= Heinz Giegerich =

Heinz Joachim Giegerich is a Scottish linguist of German nationality, and Emeritus Professor of English Linguistics in the School of Philosophy, Psychology and Language Science of the University of Edinburgh, Scotland.

==Biography==
Born 1952 in Aachen (Germany) and brought up in the nearby town of Eschweiler, Professor Giegerich studied English Linguistics, General Linguistics, English Literature and Journalism at the University of Mainz, graduating Magister Artium in 1978 under the supervision of Professors Klaus Faiss and Gerhard Wahrig. He joined the University of Edinburgh in 1979 as a lecturer and completed his PhD (Aspects of Metrical Phonology: German and English) there in 1983 under the supervision of John M Anderson. He was Associate Dean (Postgraduate) in the Faculty of Arts from 2000 to 2003 and Head of the Department of English Language from 2001 until its merger with Linguistics in 2005. He was the Director of the university's Angus McIntosh Centre for Historical Linguistics from 2012 to 2018 and retired from the university in 2019. He was a Trustee of the Scottish Language Dictionaries until 2024 and is an Honorary Member of the Angus McIntosh Centre and a Fellow of the Royal Society of Edinburgh . He lives in Innerleithen in the Scottish Borders.

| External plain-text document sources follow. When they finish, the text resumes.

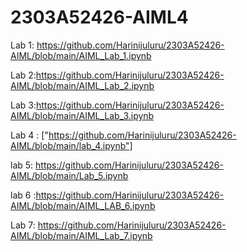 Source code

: # 2303A52426-AIML4
Lab 1: https://github.com/Harinijuluru/2303A52426-AIML/blob/main/AIML_Lab_1.ipynb

Lab 2:https://github.com/Harinijuluru/2303A52426-AIML/blob/main/AIML_Lab_2.ipynb

Lab 3:https://github.com/Harinijuluru/2303A52426-AIML/blob/main/AIML_Lab_3.ipynb

Lab 4 : ["https://github.com/Harinijuluru/2303A52426-AIML/blob/main/lab_4.ipynb"]

lab 5: https://github.com/Harinijuluru/2303A52426-AIML/blob/main/Lab_5.ipynb

lab 6 :https://github.com/Harinijuluru/2303A52426-AIML/blob/main/AIML_LAB_6.ipynb

Lab 7: https://github.com/Harinijuluru/2303A52426-AIML/blob/main/AIML_Lab_7.ipynb



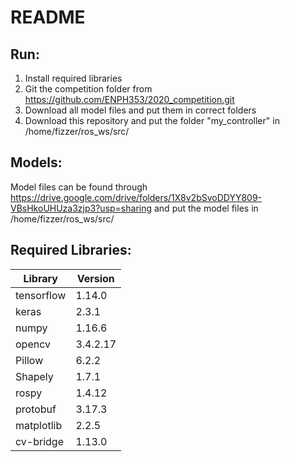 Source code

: # README
## Run:
1.  Install required libraries
2.  Git the competition folder from https://github.com/ENPH353/2020_competition.git
3.  Download all model files and put them in correct folders
4.  Download this repository and put the folder "my_controller" in /home/fizzer/ros_ws/src/
## Models:
Model files can be found through https://drive.google.com/drive/folders/1X8v2bSvoDDYY809-VBsHkoUHUza3zjp3?usp=sharing and put the model files in /home/fizzer/ros_ws/src/
## Required Libraries:
| Library    | Version  |
|------------|----------|
| tensorflow | 1.14.0   |
| keras      | 2.3.1    |
| numpy      | 1.16.6   |
| opencv     | 3.4.2.17 |
| Pillow     | 6.2.2    |
| Shapely    | 1.7.1    |
| rospy      | 1.4.12   |
| protobuf   | 3.17.3   |
| matplotlib | 2.2.5    |
| cv-bridge  | 1.13.0   |
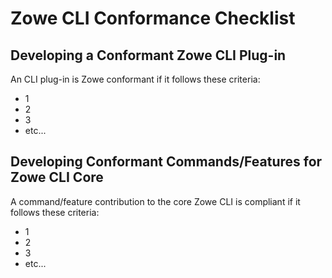 # Zowe CLI Conformance Checklist

## Developing a Conformant Zowe CLI Plug-in 

An CLI plug-in is Zowe conformant if it follows these criteria: 

- 1 
- 2 
- 3 
- etc...

## Developing Conformant Commands/Features for Zowe CLI Core

A command/feature contribution to the core Zowe CLI is compliant if it follows these criteria: 

- 1 
- 2 
- 3 
- etc...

His research and teaching focused on phonological and morphological theory, especially in relation to English and German. His particular research interests have included the following:
- the representation of prosodic structure (syllable structure, stress, rhythm) within the theory of Metrical Phonology
- stress, poetic metre and more generally aspects of prosodic structure in the history of English
- the status of orthography in phonological structures, and in phonological theory in general
- the distinction between 'lexical' and 'postlexical' phenomena, both in morphology and phonology
- the theory of "base-driven lexical stratification", which he developed in the 1990s
- the interfaces of the morphology with the phonology and the syntax
- the study of morphological and syntactic phenomena which suggest that lexical levels, as well as the morphology and the syntax, are not discrete modules of the grammar but overlap with each other
- the analysis of compound words within the theory of Lexicalism

Heinz Giegerich is the founder of the Edinburgh Textbooks on the English Language and was the General Editor of the series until 2024. He was one of the founding Editors (with Laurie Bauer and Gregory Stump) of the linguistic morphology journal, Word Structure.

==Publications==
His major publications include the following:
- Metrical phonology and phonological structure: German and English (= Cambridge Studies in Linguistics; 43). Cambridge: Cambridge University Press, 1985.
- English phonology: an introduction (Cambridge Textbooks in Linguistics). Cambridge: Cambridge University Press, 1992. [Korean translation, Yong ô um sông um un ron. Seoul: Han-shin Publishing Co., 1996.]
- Lexical strata in English: morphological causes, phonological effects (Cambridge Studies in Linguistics; 89). Cambridge: Cambridge University Press, 1999.
- Lexical structures: compounding and the modules of grammar (Edinburgh Studies in Theoretical Linguistics; 1). Edinburgh: Edinburgh University Press, 2015.